In particular, metadata 58 can help to stabilize the relationship between images and events for changing environments, or help the algorithm to be at least aware of the changes and provide some regularization parameter to improve the algorithm itself. This may for example be helpful when the ISP pipeline implemented in the processing assembly changes depending on the scene being captured, while the events data stream is constant.

In this way, an algorithm operated by a processing assembly 52 and which is optimized for a certain set of relationship gets more robust against changes. For example, the system architecture of Fig. 5 may result in performance improvement for certain tasks, e.g. deblurring, which takes in different RGB and event resolution.

Further, the system architecture of Fig. 5 may increase robustness of the ISP pipeline, or may provide added flexibility in handling multi-modal sensory data streams. Still further, current tasks can be solved with lower latency and lower computational effort.
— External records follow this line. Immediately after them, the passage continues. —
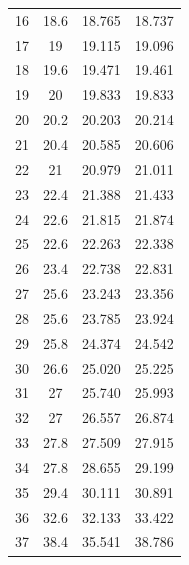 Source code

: \begin{table}[H]
\begin{tabular}{cccc}
    16         & 18.6                        & 18.765                & 18.737                 \\
    17         & 19                          & 19.115                & 19.096                 \\
    18         & 19.6                        & 19.471                & 19.461                 \\
    19         & 20                          & 19.833                & 19.833                 \\
    20         & 20.2                        & 20.203                & 20.214                 \\
    21         & 20.4                        & 20.585                & 20.606                 \\
    22         & 21                          & 20.979                & 21.011                 \\
    23         & 22.4                        & 21.388                & 21.433                 \\
    24         & 22.6                        & 21.815                & 21.874                 \\
    25         & 22.6                        & 22.263                & 22.338                 \\
    26         & 23.4                        & 22.738                & 22.831                 \\
    27         & 25.6                        & 23.243                & 23.356                 \\
    28         & 25.6                        & 23.785                & 23.924                 \\
    29         & 25.8                        & 24.374                & 24.542                 \\
    30         & 26.6                        & 25.020                & 25.225                 \\
    31         & 27                          & 25.740                & 25.993                 \\
    32         & 27                          & 26.557                & 26.874                 \\
    33         & 27.8                        & 27.509                & 27.915                 \\
    34         & 27.8                        & 28.655                & 29.199                 \\
    35         & 29.4                        & 30.111                & 30.891                 \\
    36         & 32.6                        & 32.133                & 33.422                 \\
    37         & 38.4                        & 35.541                & 38.786          \\
    \bottomrule      
    \end{tabular}
    \end{table}

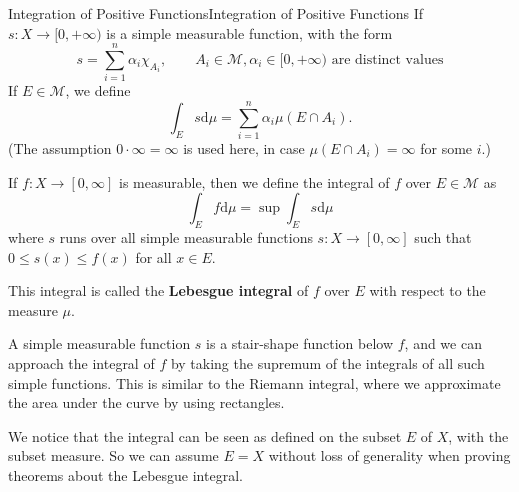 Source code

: \documentclass[../main.tex]{subfiles}
\begin{document}
\begin{definition}{Integration of Positive Functions}{Integration of Positive Functions}
	If $s: X \rightarrow [0,+\infty )$ is a simple measurable function, with the form
	\begin{equation*}
		s = \sum_{i=1}^{n} \alpha_i \chi_{A_i}, \qquad A_i\in \mathcal{M}, \alpha_i \in [0,+\infty ) \text{ are distinct values}
	\end{equation*}
	If $E\in \mathcal{M}$, we define
	\begin{equation}
		\int_E s \mathrm{d} \mu = \sum_{i=1}^{n} \alpha_i \mu(E \cap A_i).
	\end{equation}
	(The assumption $0 \cdot \infty =\infty $ is used here, in case $\mu(E \cap A_i) = \infty $ for some $i$.)

	If $f: X \rightarrow [0,\infty ]$ is measurable, then we define the integral of $f$ over $E\in \mathcal{M}$ as
	\begin{equation}
		\int_E f \mathrm{d} \mu = \sup \int_E s \mathrm{d} \mu
	\end{equation}
	where $s$ runs over all simple measurable functions $s: X \rightarrow [0,\infty ]$ such that $0\leq s(x) \leq f(x)$ for all $x\in E$.

	This integral is called the \textbf{Lebesgue integral} of $f$ over $E$ with respect to the measure $\mu$.
\end{definition}

\begin{remark}
	A simple measurable function $s$ is a stair-shape function below $f$, and we can approach the integral of $f$ by taking the supremum of the integrals of all such simple functions. This is similar to the Riemann integral, where we approximate the area under the curve by using rectangles.

	We notice that the integral can be seen as defined on the subset $E$ of $X$, with the subset measure. So we can assume $E = X$ without loss of generality when proving theorems about the Lebesgue integral.
\end{remark}
\end{document}
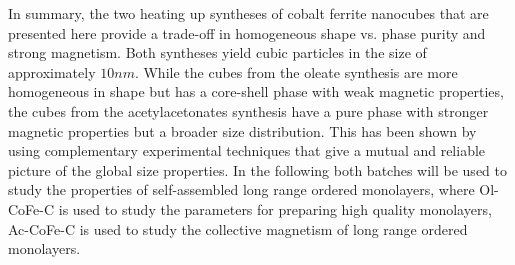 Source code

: \documentclass[\main/dresen_thesis.tex]{subfiles}
\begin{document}
  \label{sec:monolayers:nanoparticle:discussion:summary}
  In summary, the two heating up syntheses of cobalt ferrite nanocubes that are presented here provide a trade-off in homogeneous shape vs. phase purity and strong magnetism.
  Both syntheses yield cubic particles in the size of approximately $10 \unit{nm}$.
  While the cubes from the oleate synthesis are more homogeneous in shape but has a core-shell phase with weak magnetic properties, the cubes from the acetylacetonates synthesis have a pure phase with stronger magnetic properties but a broader size distribution.
  This has been shown by using complementary experimental techniques that give a mutual and reliable picture of the global size properties.
  In the following both batches will be used to study the properties of self-assembled long range ordered monolayers, where Ol-CoFe-C is used to study the parameters for preparing high quality monolayers, Ac-CoFe-C is used to study the collective magnetism of long range ordered monolayers.
\end{document}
As shown in Fig. 5 the additional metadata 58 can encompass different aspects and can have multiple sources. For example, the metadata may be obtained directly from the image sensor itself, and/or from the EVS, and/or from an additional sensor such as an Inertial Measurement Unit (IMU) of the camera, or the like.
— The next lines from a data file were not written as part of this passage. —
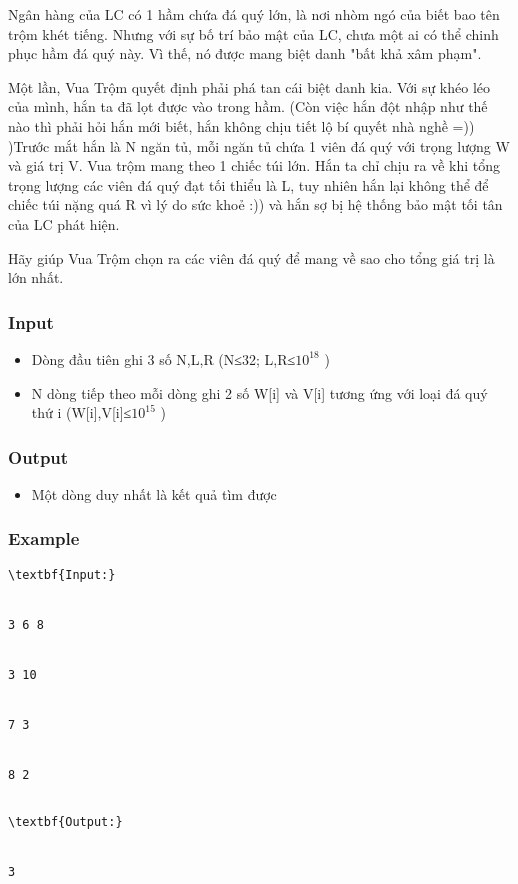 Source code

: 



   Ngân hàng của LC có 1 hầm chứa đá quý lớn, là nơi nhòm ngó của biết bao tên trộm khét tiếng. Nhưng với sự bố trí bảo mật của LC, chưa một ai có thể chinh phục hầm đá quý này. Vì thế, nó được mang biệt danh "bất khả xâm phạm".  

   Một lần, Vua Trộm quyết định phải phá tan cái biệt danh kia. Với sự khéo léo của mình, hắn ta đã lọt được vào trong hầm. (Còn việc hắn đột nhập như thế nào thì phải hỏi hắn mới biết, hắn không chịu tiết lộ bí quyết nhà nghề =)) )Trước mắt hắn là N ngăn tủ, mỗi ngăn tủ chứa 1 viên đá quý với trọng lượng W và giá trị V. Vua trộm mang theo 1 chiếc túi lớn. Hắn ta chỉ chịu ra về khi tổng trọng lượng các viên đá quý đạt tối thiểu là L, tuy nhiên hắn lại không thể để chiếc túi nặng quá R vì lý do sức khoẻ :)) và hắn sợ bị hệ thống bảo mật tối tân của LC phát hiện.  

   Hãy giúp Vua Trộm chọn ra các viên đá quý để mang về sao cho tổng giá trị là lớn nhất.  

\subsubsection{   Input  }
\begin{itemize}
	\item     Dòng đầu tiên ghi 3 số N,L,R (N≤32; L,R≤$10^{18}$    )   
	\item     N dòng tiếp theo mỗi dòng ghi 2 số W[i] và V[i] tương ứng với loại đá quý thứ i (W[i],V[i]≤$10^{15}$    )   
\end{itemize}

\subsubsection{   Output  }
\begin{itemize}
	\item     Một dòng duy nhất là kết quả tìm được   
\end{itemize}

\subsubsection{   Example  }
\begin{verbatim}
\textbf{Input:}


3 6 8


3 10


7 3


8 2


\end{verbatim}
\begin{itemize}
\end{itemize}
\begin{verbatim}
\textbf{Output:}


3


\end{verbatim}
The metadata 58 can take various forms, such as (but not limited to): APS pixel saturation, white balance value, tone reproduction gain, gamma gain, APS pixel noise sigma, APS pixel gain, APS exposure timestamps (possibly frame-wise, row-wise or pixel-wise), EVS contrast threshold value, EVS pixel location, IMU data, camera calibration, sensor temperature, etc.

Also, the metadata 58 can be passed or applied to in different locations: potential pre-processing of the camera data, the actual algorithm, potential post-processing after the algorithm.

Any end-user e.g. using a smartphone may for example profit from high performance in solving specific tasks that leverages event data (for example image deblurring). Still further, manufacturing and process control mechanism can be greatly improved while lowering energy and computational effort in conducting certain tasks (such as QR code reading).

In Fig. 5, camera 51 comprises a hybrid sensor for generating the image data 41 and the event data 42. It should however be noted that the embodiments may be applied both to sensors that include image and event sensors in the same module (hybrid sensors), or to multi-camera systems that comprise separate sensors of different type, such as an image sensor (APS-type) on the one hand, and an EVS sensor on the other hand.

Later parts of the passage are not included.